Bolt South Africa is rolling out expanded rider identity verification and urging passengers to actively use in-app safety tools as part of a broader push to strengthen accountability and trust on its platform.
The announcement was made at Bolt’s inaugural Rider and Passenger Safety Summit in Johannesburg last week. It coincides with Youth Month, a period the company says highlights the need for safe, reliable transport for young people commuting to study, work and socialise.
The enhanced verification process forms part of Bolt’s ongoing efforts to improve compliance with South Africa’s National Land Transport Act. Riders are prompted to enter their South African ID number and take a selfie. In most cases, verification is completed automatically within minutes. If the system cannot verify immediately, riders must upload an ID document for additional checks against Department of Home Affairs records.
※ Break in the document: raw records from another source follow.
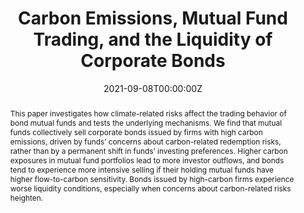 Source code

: ---
title: 'Carbon Emissions, Mutual Fund Trading, and the Liquidity of Corporate Bonds'

# Authors
# If you created a profile for a user (e.g. the default `admin` user), write the username (folder name) here
# and it will be replaced with their full name and linked to their profile.
authors:
  - Jie Cao 
  - Yi Li
  - Xintong Zhan
  - Weiming Elaine Zhang
  - admin

# Author notes (optional)
# author_notes:
#   - 'Equal contribution'
#   - 'Equal contribution'

date: '2021-09-08T00:00:00Z'
doi: '10.2139/ssrn.3881497'

# Schedule page publish date (NOT publication's date).
# publishDate: '2017-01-01T00:00:00Z'

# Publication type.
# Legend: 0 = Uncategorized; 1 = Conference paper; 2 = Journal article;
# 3 = Preprint / Working Paper; 4 = Report; 5 = Book; 6 = Book section;
# 7 = Thesis; 8 = Patent
publication_types: ['3']

# Publication name and optional abbreviated publication name.
publication: "Working Paper"
# publication_short:

# Abstract
abstract: This paper investigates how climate-related risks affect the trading behavior of bond mutual funds and tests the underlying mechanisms. We find that mutual funds collectively sell corporate bonds issued by firms with high carbon emissions, driven by funds’ concerns about carbon-related redemption risks, rather than by a permanent shift in funds’ investing preferences. Higher carbon exposures in mutual fund portfolios lead to more investor outflows, and bonds tend to experience more intensive selling if their holding mutual funds have higher flow-to-carbon sensitivity. Bonds issued by high-carbon firms experience worse liquidity conditions, especially when concerns about carbon-related risks heighten.

# Summary. An optional shortened abstract.
summary: _Major revision at Management Science_<br> _CSR, the Economy and Financial Markets (2021), CAFM (2021), MFA (2022), FARS (2022), The 4<sup>th</sup> Israel Behavioral Finance Conference (2022), CIRF (2022), FMA Europe (2022), FIRN Asset Management Meeting (2023)_

tags: [Climate risks, carbon emissions, corporate bonds, mutual funds, redemption risks, liquidity]

# Display this page in the Featured widget?
featured: false

# Custom links (uncomment lines below)
# links:
# - name: Custom Link
#   url: http://example.org

url_pdf: ''
url_code: ''
url_dataset: ''
url_poster: ''
url_project: ''
url_slides: ''
url_source: ''
url_video: ''
--- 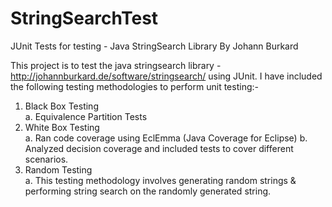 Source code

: # StringSearchTest
JUnit Tests for testing - Java StringSearch Library By Johann Burkard

This project is to test the java stringsearch library - http://johannburkard.de/software/stringsearch/ using JUnit.
I have included the following testing methodologies to perform unit testing:-
1. Black Box Testing<br/>
   a. Equivalence Partition Tests
2. White Box Testing<br/>
   a. Ran code coverage using EclEmma (Java Coverage for Eclipse)
   b. Analyzed decision coverage and included tests to cover different scenarios.
3. Random Testing<br/>
   a. This testing methodology involves generating random strings & performing string search on the randomly generated string.
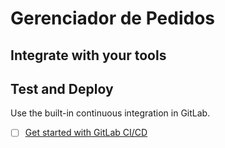 # Gerenciador de Pedidos



## Integrate with your tools


## Test and Deploy

Use the built-in continuous integration in GitLab.

- [ ] [Get started with GitLab CI/CD](https://docs.gitlab.com/ee/ci/quick_start/)

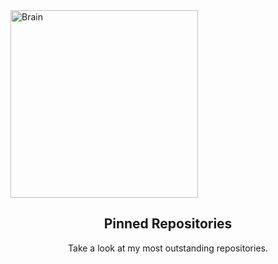 <img align="middle" alt="Brain" width="300" src="http://gifimage.net/wp-content/uploads/2017/10/cerebro-gif-tumblr-3.gif">

<h2 align="center">Pinned Repositories</h2>
<p align="center">Take a look at my most outstanding repositories.</p>

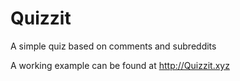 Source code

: # Quizzit
A simple quiz based on comments and subreddits

A working example can be found at http://Quizzit.xyz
Voluntary verification is already available nationwide. Mandatory verification is now triggered in three scenarios: the Women for Women category; riders flagged by Bolt’s “Safety Score” risk model; and all new users within their first month on the platform.
Sbu Ngwane, senior GM at Bolt South Africa, said the move responds directly to user concerns. “The Ipsos research confirmed what we hear from riders every day: safety and trust are central to how South Africans choose to move around their cities. Expanding rider verification is an important step in strengthening accountability on the platform because accountability is enhanced when users are verified and identifiable.”
The Ipsos Ride-Hailing Safety Index Report, commissioned by Bolt, found that 90% of South Africans chose ride-hailing because it felt safer than other transport. It also found that 92% felt safer using it at night than other transport, and 96% agreed in-app safety features make ride-hailing safer overall.
Vutomi Ndlovu, senior operations specialist for trust and safety at Bolt South Africa, told the summit that driver checks are ongoing, not a one-time event. “All drivers on the Bolt platform must meet specific requirements. They need to have a valid driver’s licence, a professional driving permit as well as a clear criminal record check." Ndlovu said Bolt conducts criminal record checks on all drivers and blocks those with adverse findings.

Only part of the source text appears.